Had they simply abandoned her and
walked back to the hotel? But why? Try as she might, Cleo could not remember
anything out of the ordinary except the retsina whose piney taste seemed to
take up permanent residence in her parched mouth. And why was she soaked? It
felt like sometime in the night she had walked into the Aegean fully clothed.
Skinny-dipping was one thing, but swimming in your jeans in the midnight sea?

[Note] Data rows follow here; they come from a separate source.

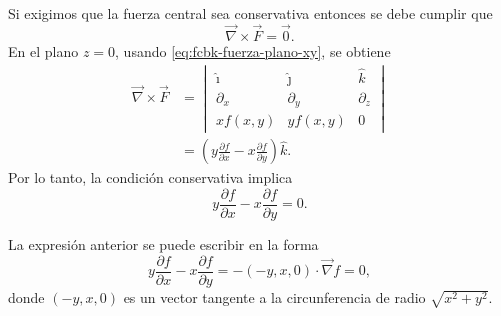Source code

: \documentclass[../apunte_mecanica_clasica.tex]{subfiles}%
\begin{document}
Si exigimos que la fuerza central sea conservativa entonces se debe cumplir que
\begin{equation}
    \vec\nabla\times \vec F=\vec 0.
    \label{eq:fcbk-condicion-conservativa}
\end{equation}
En el plano $z=0$, usando \eqref{eq:fcbk-fuerza-plano-xy}, se obtiene
\begin{equation}
    \begin{aligned}
    \vec\nabla\times\vec F
    &=
    \begin{vmatrix}
    \hat{\imath} & \hat{\jmath} & \hat{k} \\
    \partial_x & \partial_y & \partial_z \\
    x f(x,y) & y f(x,y) & 0
    \end{vmatrix} \\
    &=\left(y\frac{\partial f}{\partial x}-x\frac{\partial f}{\partial y}\right)\hat{k}.
    \end{aligned}
    \label{eq:fcbk-racional-fuerza-central}
\end{equation}
Por lo tanto, la condición conservativa implica
\begin{equation}
    y\frac{\partial f}{\partial x}-x\frac{\partial f}{\partial y}=0.
    \label{eq:fcbk-condicion-fxy}
\end{equation}

La expresión anterior se puede escribir en la forma
\begin{equation}
    y\frac{\partial f}{\partial x}-x\frac{\partial f}{\partial y}
    =-(-y,x,0)\cdot \vec\nabla f =0,
    \label{eq:fcbk-vector-tangente-f}
\end{equation}
donde $(-y,x,0)$ es un vector tangente a la circunferencia de radio $\sqrt{x^2+y^2}$.
\end{document}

And yet, a vague memory, like a disintegrating dream, nibbled at the edges of
her mind with images of inky waves, bathwater-warm, embracing her as she swam
toward…what?
Cleo squinted into the glare,
expecting to see the tawny silhouettes of the smaller Cycladic islands
surrounding Syros, but the blue immensity appeared to be empty. Not quite true
– there was some vague vertical protrusion on the horizon, shimmering in the
sunlight, but the hangover headache suddenly bore into Cleo’s temples with such
brutal intensity that she gasped and folded down onto the pavement. She kept
her eyes shut for a moment and then swiveled away from the sea, subconsciously
noting that her dark glasses were apparently gone together with her backpack.
At least her credit cards were back at the hotel – if she could make it.
Without dark glasses, the flaming July sun in Greece would burn out her blue
British eyes and shrivel her damp British brain. Was it what was happening to
her? Was she hallucinating giant spiders as a result of a sunstroke?